I’d be very interested to know whether you’ve had experience with samples where multiple inter-related species from the same genus are present. I am very interested in the streptococci in our oral samples, and we have Streptococcus mitis as dominant, but significant contributions from Strep. pseudopneumoniae, parasanguinis, infantis, oralis, pneumoniae and salivarius (in order of decreasing abundance).
I sense the potential for a few levels of problems. Firstly, the NCBI classification of these organisms (which I think you use) can be discordant with a more genetically informed lineage (GTDB) - or at the very least multiple genomes tagged as the same species by NCBI can get dotted around the tree by GTDB. Here I have indicated where genomes from the prebuilt pangenomes are placed by GTDB (r95):
Strep. pyogenes genomes are admixed with Strep. mitis, and Strep. mitis & Strep. oralis are intermixed.

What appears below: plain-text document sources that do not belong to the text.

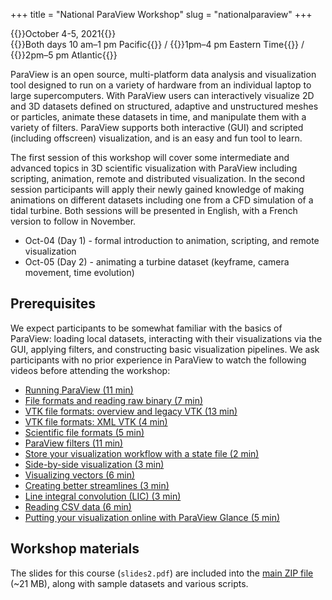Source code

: +++
title = "National ParaView Workshop"
slug = "nationalparaview"
+++

{{<cor>}}October 4-5, 2021{{</cor>}}\
{{<cgr>}}Both days 10 am–1 pm Pacific{{</cgr>}} /
{{<cgr>}}1pm–4 pm Eastern Time{{</cgr>}} /
{{<cgr>}}2pm–5 pm Atlantic{{</cgr>}}

ParaView is an open source, multi-platform data analysis and visualization tool designed to run on a variety of hardware
from an individual laptop to large supercomputers. With ParaView users can interactively visualize 2D and 3D datasets
defined on structured, adaptive and unstructured meshes or particles, animate these datasets in time, and manipulate
them with a variety of filters. ParaView supports both interactive (GUI) and scripted (including offscreen)
visualization, and is an easy and fun tool to learn.

The first session of this workshop will cover some intermediate and advanced topics in 3D scientific visualization with
ParaView including scripting, animation, remote and distributed visualization. In the second session participants will
apply their newly gained knowledge of making animations on different datasets including one from a CFD simulation of a
tidal turbine. Both sessions will be presented in English, with a French version to follow in November.

- Oct-04 (Day 1) - formal introduction to animation, scripting, and remote visualization
- Oct-05 (Day 2) - animating a turbine dataset (keyframe, camera movement, time evolution)

## Prerequisites

We expect participants to be somewhat familiar with the basics of ParaView: loading local datasets, interacting with
their visualizations via the GUI, applying filters, and constructing basic visualization pipelines. We ask participants
with no prior experience in ParaView to watch the following videos before attending the workshop:

- [Running ParaView (11 min)](https://youtu.be/FloAMW6niRM)
- [File formats and reading raw binary (7 min)](https://youtu.be/gcqeOSTXUTQ)
- [VTK file formats: overview and legacy VTK (13 min)](https://youtu.be/IRuZ4DiiwDs)
- [VTK file formats: XML VTK (4 min)](https://youtu.be/3iiI7VUrgsM)
- [Scientific file formats (5 min)](https://youtu.be/_kJZRbPQsBE)
- [ParaView filters (11 min)](https://youtu.be/u7ui0Y4ysoE)
- [Store your visualization workflow with a state file (2 min)](https://youtu.be/r7cv1lX0Z4M)
- [Side-by-side visualization (3 min)](https://youtu.be/YZHSufVi0aA)
- [Visualizing vectors (6 min)](https://youtu.be/QFlKiCOFHYc)
- [Creating better streamlines (3 min)](https://youtu.be/C3WS2GajvBg)
- [Line integral convolution (LIC) (3 min)](https://youtu.be/MqqduE3EnS8)
- [Reading CSV data (6 min)](https://youtu.be/1yrGH7w0rG4)
- [Putting your visualization online with ParaView Glance (5 min)](https://youtu.be/TWL2CMKSRaU)

## Workshop materials


The slides for this course (`slides2.pdf`) are included into the [main ZIP file](https://bit.ly/paraviewzipp) (~21 MB),
along with sample datasets and various scripts.

<!-- In case of problems, check this [temporary mirror](https://transfer.sh/1KaBoJZ/paraviewzipp). -->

There is also considerable sharing of COGs between some Streptococcal species. The Euler diagram shows that this is most notable for Strep. oralis and Strep. mitis.
Given that I know mitis dominates in my data, I wonder if the Strep. oralis pangenomes could come out badly. Panphlan could report pangenomes for samples where S. oralis is really below the reportable limit, but those COGs shared with S. mitis are easily detectable.
Homing in on specific questions:
- Have you considered generating pangenomes based on GTDB hierarchies at different resolutions?
- What might be the best way of mitigating against impacts of shared COGs between species which are both present in samples. I could consider removing the shared COGs from the S. oralis pangenome, as I won’t be able to trust the presence absence data. However I probably don’t need to worry about S. mitis as signal from its genes should dominate. Would this seem sensible, and how easy would it be to edit the S. oralis pangenome in this way?
Thanks again for such a useful tool!